Saved data entries
*-*-*
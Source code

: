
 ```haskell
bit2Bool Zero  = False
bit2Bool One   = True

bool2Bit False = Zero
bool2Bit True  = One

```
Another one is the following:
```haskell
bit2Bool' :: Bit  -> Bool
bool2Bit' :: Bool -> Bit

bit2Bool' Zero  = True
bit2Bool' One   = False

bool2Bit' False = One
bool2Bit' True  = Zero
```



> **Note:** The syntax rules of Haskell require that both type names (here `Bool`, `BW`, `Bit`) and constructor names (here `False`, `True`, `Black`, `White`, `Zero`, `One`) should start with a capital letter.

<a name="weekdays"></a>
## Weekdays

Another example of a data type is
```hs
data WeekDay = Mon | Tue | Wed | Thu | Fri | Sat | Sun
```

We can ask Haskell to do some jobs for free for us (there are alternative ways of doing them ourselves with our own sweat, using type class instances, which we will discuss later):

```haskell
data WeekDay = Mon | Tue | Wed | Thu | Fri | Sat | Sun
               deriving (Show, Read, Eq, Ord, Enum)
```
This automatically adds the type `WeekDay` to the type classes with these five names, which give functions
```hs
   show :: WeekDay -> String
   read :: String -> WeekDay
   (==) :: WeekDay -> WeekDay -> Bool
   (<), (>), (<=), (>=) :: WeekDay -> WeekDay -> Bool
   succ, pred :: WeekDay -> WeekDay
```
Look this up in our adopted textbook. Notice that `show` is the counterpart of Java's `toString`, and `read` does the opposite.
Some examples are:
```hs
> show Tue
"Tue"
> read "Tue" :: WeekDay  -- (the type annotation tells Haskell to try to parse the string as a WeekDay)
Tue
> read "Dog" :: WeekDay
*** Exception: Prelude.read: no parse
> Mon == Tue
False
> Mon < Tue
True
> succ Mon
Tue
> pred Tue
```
*-*-*
From the data above, copy each line with the string "parse" in it.

> read "Tue" :: WeekDay  -- (the type annotation tells Haskell to try to parse the string as a WeekDay)
*** Exception: Prelude.read: no parse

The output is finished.